FARC levert laatste wapens in, conflict officieel beëindigd

Met de teruggave van de laatste wapens is het meer dan 50 jaar durende conflict met de linkse Farc-guerrilla in Colombia officieel als beëindigd verklaard.

Op een feestelijke bijeenkomst in het oosten van het land namen dinsdag vertegenwoordigers van de Verenigde Naties de laatste twee containers met wapens en explosieven in ontvangst.  President Juan Manuel Santos nam ook deel aan de plechtigheid in Fonseca, in het departement La Guajira aan de grens met Venezuela.

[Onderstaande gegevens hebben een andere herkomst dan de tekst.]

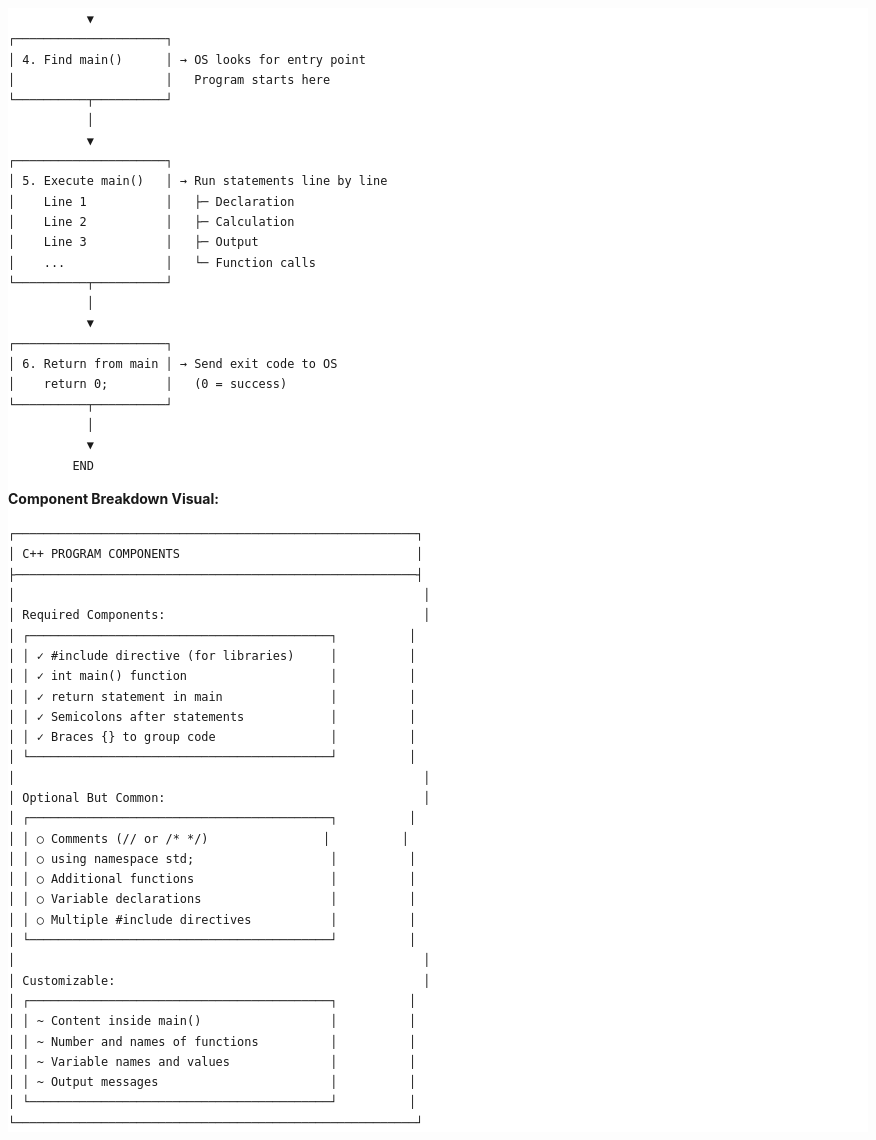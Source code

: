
 ```
           ▼
┌─────────────────────┐
│ 4. Find main()      │ → OS looks for entry point
│                     │   Program starts here
└──────────┬──────────┘
           │
           ▼
┌─────────────────────┐
│ 5. Execute main()   │ → Run statements line by line
│    Line 1           │   ├─ Declaration
│    Line 2           │   ├─ Calculation
│    Line 3           │   ├─ Output
│    ...              │   └─ Function calls
└──────────┬──────────┘
           │
           ▼
┌─────────────────────┐
│ 6. Return from main │ → Send exit code to OS
│    return 0;        │   (0 = success)
└──────────┬──────────┘
           │
           ▼
         END
```

**Component Breakdown Visual:**

```
┌────────────────────────────────────────────────────────┐
│ C++ PROGRAM COMPONENTS                                 │
├────────────────────────────────────────────────────────┤
│                                                         │
│ Required Components:                                    │
│ ┌──────────────────────────────────────────┐          │
│ │ ✓ #include directive (for libraries)     │          │
│ │ ✓ int main() function                    │          │
│ │ ✓ return statement in main               │          │
│ │ ✓ Semicolons after statements            │          │
│ │ ✓ Braces {} to group code                │          │
│ └──────────────────────────────────────────┘          │
│                                                         │
│ Optional But Common:                                    │
│ ┌──────────────────────────────────────────┐          │
│ │ ○ Comments (// or /* */)                │          │
│ │ ○ using namespace std;                   │          │
│ │ ○ Additional functions                   │          │
│ │ ○ Variable declarations                  │          │
│ │ ○ Multiple #include directives           │          │
│ └──────────────────────────────────────────┘          │
│                                                         │
│ Customizable:                                           │
│ ┌──────────────────────────────────────────┐          │
│ │ ~ Content inside main()                  │          │
│ │ ~ Number and names of functions          │          │
│ │ ~ Variable names and values              │          │
│ │ ~ Output messages                        │          │
│ └──────────────────────────────────────────┘          │
└────────────────────────────────────────────────────────┘
```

Jean Arnault, speciale VN-gezant in Colombia,  meldt dat onder meer 8.000 wapens, 22.000 kilo explosieven en 1,3 miljoen patronen zijn overgedragen. Volgens de VN-gezant laten deze cijfers zien dat de FARC-leden niet alleen hun eigen wapen hebben ingeleverd maar al het materiaal hebben overgedragen. “Dit leidt het land naar een nieuwe fase,” zei hij.

De Verenigde Naties hebben de voorbije maanden in 26 zogenoemde ontwapeningszones wapens, granaten en munitie van zo’n 6.800 Farc-strijders ingezameld. Die waren daar begin dit jaar bijeengekomen om de overgang naar een normaal leven voor te bereiden.

President Santos van Colombia benadrukte bij de overdracht van de laatste wapens dat Colombia een nieuwe toekomst tegemoet gaat. “We kunnen nu delen van het land ontwikkelen die we nooit konden bereiken.” Door het in 1964 begonnen conflict was de Colombiaanse staat in vele regio’s niet aanwezig.

Nu de ontwapening is voltooid, zal de FARC zich omvormen tot een politieke partij. Er zal een waarheidscommissie of vredestribunaal worden opgericht waar de rebellen zich moeten verantwoorden. Er zullen geen gevangenisstraffen worden uitgedeeld maar maatschappelijke straffen, zoals taakstraffen.

De burgeroorlog in Colombia heeft zo’n 60 jaar geduurd. De Farc werd in 1964 opgericht, toen het geweld al was losgebarsten. Het conflict vindt zijn oorsprong in de ongelijke verdeling van de rijkdom, waarbij landloze boeren tegenover steenrijke grootgrondbezitters kwamen te staan. In de loop der jaren kwamen verschillende rebellenbewegingen tegenover het leger en allerhande doodseskaders te staan.

Ook de drugshandel speelde een rol, want die vormde vaak een bron van inkomsten, zowel voor de guerrilla als voor de rechtse paramilitaire groepen. De strijd eiste naar schatting 220.000 mensenlevens. Zo’n 6 miljoen burgers moesten op de vlucht voor het geweld.

Het duurde tot 2012 tot beide partijen rond de gesprekstafel gingen zitten. Een eerste vredesakkoord werd door het Colombiaanse volk weggestemd, waarna de onderhandelende partijen in november vorig jaar een aangepaste versie overeenkwamen. President Santos kreeg hiervoor trouwens de Nobelprijs voor de Vrede.